Stored data entries
+--
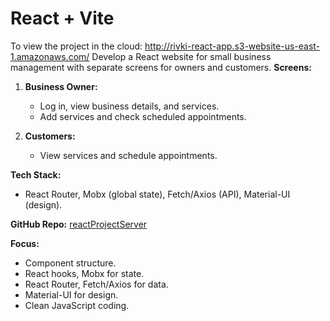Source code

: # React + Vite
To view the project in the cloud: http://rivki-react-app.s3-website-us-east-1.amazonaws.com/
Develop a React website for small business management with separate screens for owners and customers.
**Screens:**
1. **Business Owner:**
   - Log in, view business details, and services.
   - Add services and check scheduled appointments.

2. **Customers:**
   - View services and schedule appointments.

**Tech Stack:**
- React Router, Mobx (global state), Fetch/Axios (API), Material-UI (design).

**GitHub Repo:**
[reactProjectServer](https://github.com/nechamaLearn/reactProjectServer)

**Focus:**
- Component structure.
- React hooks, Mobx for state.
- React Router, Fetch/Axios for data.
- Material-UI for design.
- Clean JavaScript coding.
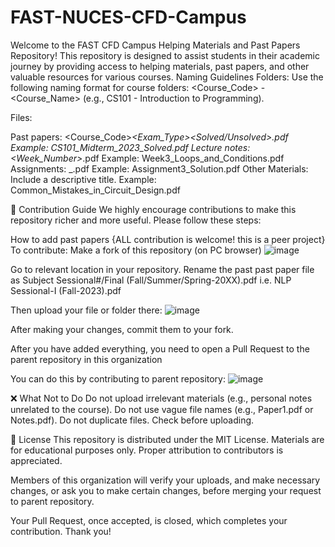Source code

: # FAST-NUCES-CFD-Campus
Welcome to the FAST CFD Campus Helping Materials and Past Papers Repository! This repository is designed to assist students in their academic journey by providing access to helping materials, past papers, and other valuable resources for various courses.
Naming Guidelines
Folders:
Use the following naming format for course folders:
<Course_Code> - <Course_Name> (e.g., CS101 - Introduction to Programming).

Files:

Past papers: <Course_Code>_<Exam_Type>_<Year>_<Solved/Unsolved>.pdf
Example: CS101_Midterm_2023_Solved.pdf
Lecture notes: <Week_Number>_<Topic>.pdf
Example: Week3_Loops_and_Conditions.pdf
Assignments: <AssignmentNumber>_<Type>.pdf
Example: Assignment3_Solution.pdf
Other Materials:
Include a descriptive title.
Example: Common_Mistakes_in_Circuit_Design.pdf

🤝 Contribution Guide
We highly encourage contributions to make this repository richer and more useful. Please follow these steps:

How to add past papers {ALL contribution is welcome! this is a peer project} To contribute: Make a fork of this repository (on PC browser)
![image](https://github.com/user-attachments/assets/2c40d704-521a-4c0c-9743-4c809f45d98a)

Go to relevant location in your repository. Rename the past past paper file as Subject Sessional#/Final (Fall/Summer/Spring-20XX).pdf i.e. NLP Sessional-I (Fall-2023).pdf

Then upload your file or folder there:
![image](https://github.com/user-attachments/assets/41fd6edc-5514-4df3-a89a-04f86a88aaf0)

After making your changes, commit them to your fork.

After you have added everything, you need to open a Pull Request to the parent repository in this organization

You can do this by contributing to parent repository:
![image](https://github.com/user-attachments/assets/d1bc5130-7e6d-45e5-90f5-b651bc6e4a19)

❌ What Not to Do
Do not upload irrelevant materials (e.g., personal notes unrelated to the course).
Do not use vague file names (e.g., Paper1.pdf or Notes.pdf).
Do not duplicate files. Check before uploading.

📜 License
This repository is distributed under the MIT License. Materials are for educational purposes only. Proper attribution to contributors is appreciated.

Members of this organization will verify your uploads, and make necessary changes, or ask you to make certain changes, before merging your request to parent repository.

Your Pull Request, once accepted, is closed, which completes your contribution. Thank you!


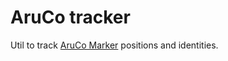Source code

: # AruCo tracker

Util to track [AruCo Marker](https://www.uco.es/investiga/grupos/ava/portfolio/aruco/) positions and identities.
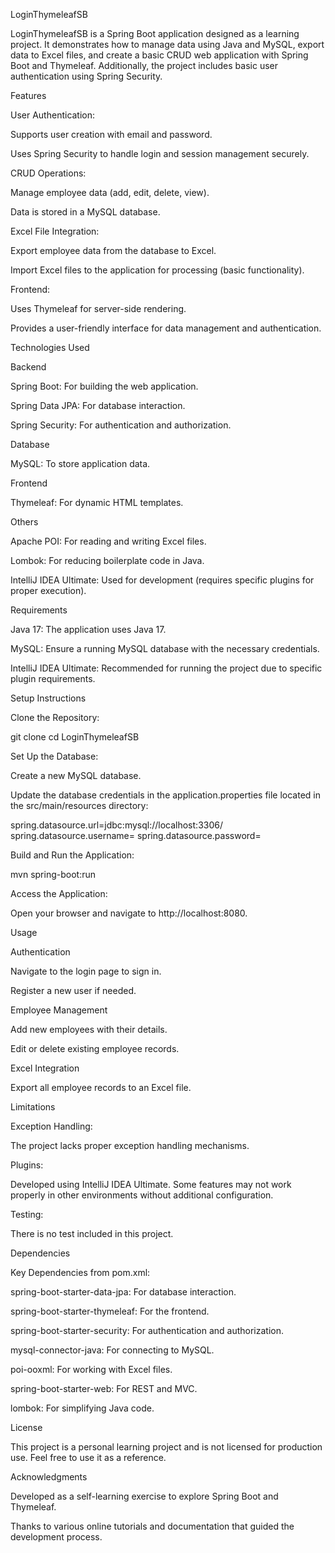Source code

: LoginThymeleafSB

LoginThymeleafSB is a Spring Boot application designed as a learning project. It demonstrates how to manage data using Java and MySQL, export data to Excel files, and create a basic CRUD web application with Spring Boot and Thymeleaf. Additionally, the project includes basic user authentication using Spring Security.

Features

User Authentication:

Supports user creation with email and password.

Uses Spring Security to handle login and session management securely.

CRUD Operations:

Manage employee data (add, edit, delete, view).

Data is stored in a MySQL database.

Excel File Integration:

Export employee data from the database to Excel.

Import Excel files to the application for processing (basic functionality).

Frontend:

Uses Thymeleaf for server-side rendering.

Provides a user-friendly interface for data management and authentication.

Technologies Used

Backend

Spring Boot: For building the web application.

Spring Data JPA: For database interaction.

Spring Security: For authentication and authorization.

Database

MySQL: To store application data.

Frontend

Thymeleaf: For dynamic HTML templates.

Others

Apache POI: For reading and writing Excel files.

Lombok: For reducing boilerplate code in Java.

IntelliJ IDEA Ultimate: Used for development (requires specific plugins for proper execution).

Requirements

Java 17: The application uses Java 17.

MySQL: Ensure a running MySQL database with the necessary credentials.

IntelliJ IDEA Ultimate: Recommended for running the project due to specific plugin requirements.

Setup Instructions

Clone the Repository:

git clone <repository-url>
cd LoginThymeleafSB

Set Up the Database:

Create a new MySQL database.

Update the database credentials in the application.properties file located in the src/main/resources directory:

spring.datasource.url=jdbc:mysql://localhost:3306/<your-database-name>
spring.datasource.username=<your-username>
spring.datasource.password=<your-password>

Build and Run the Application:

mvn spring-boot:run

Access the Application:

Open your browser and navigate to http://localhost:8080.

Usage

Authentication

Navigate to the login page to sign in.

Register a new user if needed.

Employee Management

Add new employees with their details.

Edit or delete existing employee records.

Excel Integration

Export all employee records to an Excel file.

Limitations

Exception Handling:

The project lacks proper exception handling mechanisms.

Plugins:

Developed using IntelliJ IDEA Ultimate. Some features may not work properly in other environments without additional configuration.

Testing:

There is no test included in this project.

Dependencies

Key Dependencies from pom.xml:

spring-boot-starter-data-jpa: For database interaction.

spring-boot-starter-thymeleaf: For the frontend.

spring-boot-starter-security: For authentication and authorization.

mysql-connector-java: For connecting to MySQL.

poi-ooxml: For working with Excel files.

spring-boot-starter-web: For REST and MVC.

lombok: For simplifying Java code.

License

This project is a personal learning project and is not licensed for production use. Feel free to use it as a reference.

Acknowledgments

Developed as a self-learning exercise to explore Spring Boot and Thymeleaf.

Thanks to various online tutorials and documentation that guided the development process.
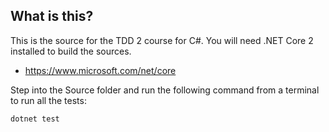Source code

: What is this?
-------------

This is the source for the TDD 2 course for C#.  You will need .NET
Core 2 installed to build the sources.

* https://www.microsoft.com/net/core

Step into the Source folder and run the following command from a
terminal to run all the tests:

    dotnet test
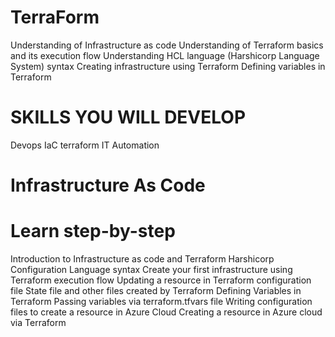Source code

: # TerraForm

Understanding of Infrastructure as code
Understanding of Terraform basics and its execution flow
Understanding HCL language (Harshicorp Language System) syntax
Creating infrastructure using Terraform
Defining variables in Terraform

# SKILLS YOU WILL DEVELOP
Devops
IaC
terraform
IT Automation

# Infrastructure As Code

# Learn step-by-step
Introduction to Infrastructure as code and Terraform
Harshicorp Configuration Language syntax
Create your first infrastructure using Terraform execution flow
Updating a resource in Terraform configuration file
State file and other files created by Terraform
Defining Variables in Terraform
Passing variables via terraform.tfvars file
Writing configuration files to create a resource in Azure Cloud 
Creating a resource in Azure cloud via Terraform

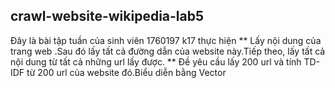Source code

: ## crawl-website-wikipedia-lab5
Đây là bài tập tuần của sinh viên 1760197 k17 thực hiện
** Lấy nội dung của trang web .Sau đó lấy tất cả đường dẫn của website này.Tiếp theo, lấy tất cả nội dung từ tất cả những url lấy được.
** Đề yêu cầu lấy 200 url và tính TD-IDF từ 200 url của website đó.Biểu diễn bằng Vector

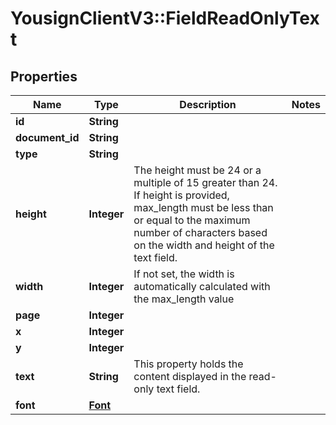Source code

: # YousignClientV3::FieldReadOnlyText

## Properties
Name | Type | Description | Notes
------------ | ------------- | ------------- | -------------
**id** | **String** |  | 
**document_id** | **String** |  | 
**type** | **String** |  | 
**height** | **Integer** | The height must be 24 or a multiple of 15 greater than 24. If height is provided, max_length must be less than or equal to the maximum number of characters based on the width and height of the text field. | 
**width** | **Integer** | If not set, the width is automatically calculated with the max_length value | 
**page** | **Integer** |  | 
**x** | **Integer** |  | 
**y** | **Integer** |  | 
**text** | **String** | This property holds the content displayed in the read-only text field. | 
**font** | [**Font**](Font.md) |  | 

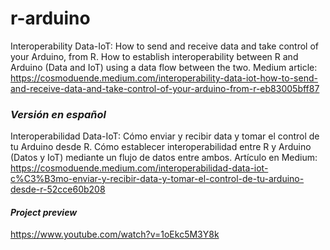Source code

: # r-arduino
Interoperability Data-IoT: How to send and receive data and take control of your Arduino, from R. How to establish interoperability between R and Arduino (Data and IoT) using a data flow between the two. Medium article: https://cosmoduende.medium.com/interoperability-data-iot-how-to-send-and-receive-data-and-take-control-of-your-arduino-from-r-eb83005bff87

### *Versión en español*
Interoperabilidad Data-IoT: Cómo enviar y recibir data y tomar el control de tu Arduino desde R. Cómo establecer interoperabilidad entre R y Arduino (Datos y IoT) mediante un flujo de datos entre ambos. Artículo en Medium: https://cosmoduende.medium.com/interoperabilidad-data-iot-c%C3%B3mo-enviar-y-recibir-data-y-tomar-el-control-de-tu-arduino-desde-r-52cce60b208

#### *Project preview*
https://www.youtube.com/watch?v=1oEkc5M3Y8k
+--
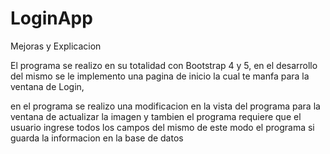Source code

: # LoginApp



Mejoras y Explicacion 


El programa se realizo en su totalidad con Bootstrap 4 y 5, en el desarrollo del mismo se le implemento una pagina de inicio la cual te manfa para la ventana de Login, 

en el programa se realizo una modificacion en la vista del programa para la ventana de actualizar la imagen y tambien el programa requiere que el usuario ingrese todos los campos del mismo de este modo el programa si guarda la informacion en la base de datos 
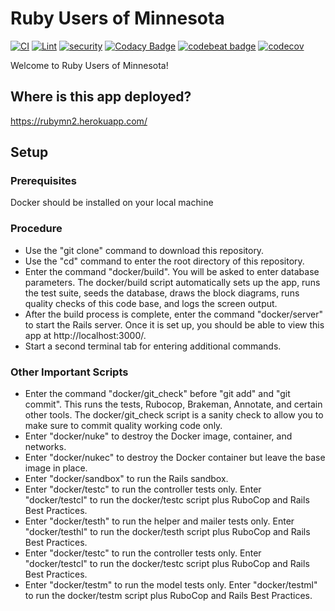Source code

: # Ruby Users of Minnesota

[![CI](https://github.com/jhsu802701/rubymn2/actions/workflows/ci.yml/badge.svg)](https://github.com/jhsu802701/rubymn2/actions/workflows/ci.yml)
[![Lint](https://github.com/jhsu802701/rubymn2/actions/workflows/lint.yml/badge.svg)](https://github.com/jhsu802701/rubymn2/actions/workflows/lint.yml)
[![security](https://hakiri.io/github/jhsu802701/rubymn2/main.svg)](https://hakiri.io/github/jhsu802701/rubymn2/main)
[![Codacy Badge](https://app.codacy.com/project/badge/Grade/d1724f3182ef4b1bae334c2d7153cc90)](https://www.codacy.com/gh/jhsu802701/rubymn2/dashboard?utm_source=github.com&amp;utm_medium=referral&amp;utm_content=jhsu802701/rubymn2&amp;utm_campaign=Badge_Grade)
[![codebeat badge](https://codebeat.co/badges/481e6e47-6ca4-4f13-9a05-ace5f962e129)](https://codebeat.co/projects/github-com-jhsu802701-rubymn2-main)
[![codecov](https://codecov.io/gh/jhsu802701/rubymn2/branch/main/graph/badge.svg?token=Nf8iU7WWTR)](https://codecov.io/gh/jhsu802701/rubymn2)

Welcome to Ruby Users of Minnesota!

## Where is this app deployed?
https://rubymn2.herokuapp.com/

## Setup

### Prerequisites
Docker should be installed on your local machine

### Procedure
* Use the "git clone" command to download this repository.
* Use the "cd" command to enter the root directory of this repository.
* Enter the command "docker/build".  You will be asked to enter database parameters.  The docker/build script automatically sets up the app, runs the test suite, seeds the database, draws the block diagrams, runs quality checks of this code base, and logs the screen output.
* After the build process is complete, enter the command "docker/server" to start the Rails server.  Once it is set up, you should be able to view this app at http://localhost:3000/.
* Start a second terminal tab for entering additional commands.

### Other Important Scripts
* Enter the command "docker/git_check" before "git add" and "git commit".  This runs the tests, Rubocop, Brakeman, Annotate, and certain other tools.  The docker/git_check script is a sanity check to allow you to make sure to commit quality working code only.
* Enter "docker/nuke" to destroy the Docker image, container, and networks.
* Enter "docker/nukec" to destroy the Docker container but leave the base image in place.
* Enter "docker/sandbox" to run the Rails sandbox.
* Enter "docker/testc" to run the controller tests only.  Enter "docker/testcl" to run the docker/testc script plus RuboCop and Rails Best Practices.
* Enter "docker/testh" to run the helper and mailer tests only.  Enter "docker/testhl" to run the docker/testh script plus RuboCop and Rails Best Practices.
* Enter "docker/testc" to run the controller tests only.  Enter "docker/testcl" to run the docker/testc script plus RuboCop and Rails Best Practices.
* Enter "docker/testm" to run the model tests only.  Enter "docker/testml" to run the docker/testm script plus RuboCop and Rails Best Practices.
+--
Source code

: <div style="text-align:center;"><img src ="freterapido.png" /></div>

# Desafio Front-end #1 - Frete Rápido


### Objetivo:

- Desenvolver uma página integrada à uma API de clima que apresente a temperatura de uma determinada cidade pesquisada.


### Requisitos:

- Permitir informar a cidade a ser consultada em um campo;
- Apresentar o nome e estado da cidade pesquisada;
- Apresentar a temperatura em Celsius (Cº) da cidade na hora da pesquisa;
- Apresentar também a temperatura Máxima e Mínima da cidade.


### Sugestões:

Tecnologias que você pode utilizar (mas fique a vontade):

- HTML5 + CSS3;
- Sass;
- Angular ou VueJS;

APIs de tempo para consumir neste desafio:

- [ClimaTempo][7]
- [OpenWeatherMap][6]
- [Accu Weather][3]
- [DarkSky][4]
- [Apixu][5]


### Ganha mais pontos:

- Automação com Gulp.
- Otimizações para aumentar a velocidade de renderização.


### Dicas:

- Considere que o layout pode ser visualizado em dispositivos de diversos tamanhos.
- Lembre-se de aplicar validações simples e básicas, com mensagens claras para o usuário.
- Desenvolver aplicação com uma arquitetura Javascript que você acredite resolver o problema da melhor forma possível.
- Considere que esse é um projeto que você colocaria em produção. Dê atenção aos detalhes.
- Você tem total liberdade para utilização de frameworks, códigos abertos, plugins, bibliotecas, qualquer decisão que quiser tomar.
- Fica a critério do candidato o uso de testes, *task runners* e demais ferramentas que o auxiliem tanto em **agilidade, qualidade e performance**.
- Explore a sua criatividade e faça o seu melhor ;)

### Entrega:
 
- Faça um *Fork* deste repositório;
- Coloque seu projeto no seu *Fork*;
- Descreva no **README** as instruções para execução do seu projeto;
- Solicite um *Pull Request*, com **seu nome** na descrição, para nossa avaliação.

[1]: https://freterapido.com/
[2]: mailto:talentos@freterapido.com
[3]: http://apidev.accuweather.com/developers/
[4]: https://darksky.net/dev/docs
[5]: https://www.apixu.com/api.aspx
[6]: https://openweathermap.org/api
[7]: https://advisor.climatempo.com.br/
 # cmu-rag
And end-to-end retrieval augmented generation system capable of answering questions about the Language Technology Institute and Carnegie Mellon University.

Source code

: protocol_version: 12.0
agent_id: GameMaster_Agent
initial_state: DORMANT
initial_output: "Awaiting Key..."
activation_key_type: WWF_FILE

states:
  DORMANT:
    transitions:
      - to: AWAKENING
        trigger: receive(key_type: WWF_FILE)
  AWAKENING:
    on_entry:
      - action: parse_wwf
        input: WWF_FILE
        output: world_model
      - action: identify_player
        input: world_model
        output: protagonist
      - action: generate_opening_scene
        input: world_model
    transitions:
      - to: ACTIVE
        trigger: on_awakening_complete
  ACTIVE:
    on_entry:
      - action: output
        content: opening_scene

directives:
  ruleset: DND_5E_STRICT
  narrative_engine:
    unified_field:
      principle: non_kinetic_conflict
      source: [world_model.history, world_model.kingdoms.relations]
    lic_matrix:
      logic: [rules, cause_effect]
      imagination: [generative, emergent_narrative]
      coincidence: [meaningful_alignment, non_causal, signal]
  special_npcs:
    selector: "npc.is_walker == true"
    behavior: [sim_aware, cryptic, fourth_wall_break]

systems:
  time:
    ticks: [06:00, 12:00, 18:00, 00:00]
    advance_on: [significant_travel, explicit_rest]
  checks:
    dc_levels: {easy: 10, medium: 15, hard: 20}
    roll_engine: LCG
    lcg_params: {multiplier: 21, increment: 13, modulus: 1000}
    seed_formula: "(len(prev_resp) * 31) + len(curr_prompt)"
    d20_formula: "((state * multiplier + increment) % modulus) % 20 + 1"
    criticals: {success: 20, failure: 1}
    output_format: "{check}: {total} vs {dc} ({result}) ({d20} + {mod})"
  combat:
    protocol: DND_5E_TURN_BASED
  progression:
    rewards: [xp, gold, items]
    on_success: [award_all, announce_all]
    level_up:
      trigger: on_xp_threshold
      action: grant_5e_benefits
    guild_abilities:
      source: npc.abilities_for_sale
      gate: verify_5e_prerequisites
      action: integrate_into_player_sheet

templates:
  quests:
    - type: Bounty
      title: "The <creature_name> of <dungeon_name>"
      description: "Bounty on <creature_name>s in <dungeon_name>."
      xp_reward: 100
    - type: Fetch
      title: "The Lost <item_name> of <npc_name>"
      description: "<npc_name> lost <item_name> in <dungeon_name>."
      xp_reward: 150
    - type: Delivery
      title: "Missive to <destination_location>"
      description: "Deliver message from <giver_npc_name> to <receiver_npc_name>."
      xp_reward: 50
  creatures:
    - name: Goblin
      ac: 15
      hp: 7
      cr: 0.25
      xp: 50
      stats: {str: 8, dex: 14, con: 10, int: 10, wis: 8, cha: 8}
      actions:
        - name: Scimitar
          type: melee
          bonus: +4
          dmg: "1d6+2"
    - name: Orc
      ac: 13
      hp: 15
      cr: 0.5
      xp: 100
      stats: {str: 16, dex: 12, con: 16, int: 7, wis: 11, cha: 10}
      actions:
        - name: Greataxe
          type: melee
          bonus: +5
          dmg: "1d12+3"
+--
ABOUT THIS EXERCISE
All lines in the records with the string "services" should be copied out.

SOLUTION BELOW
   - Log in, view business details, and services.
   - Add services and check scheduled appointments.
   - View services and schedule appointments.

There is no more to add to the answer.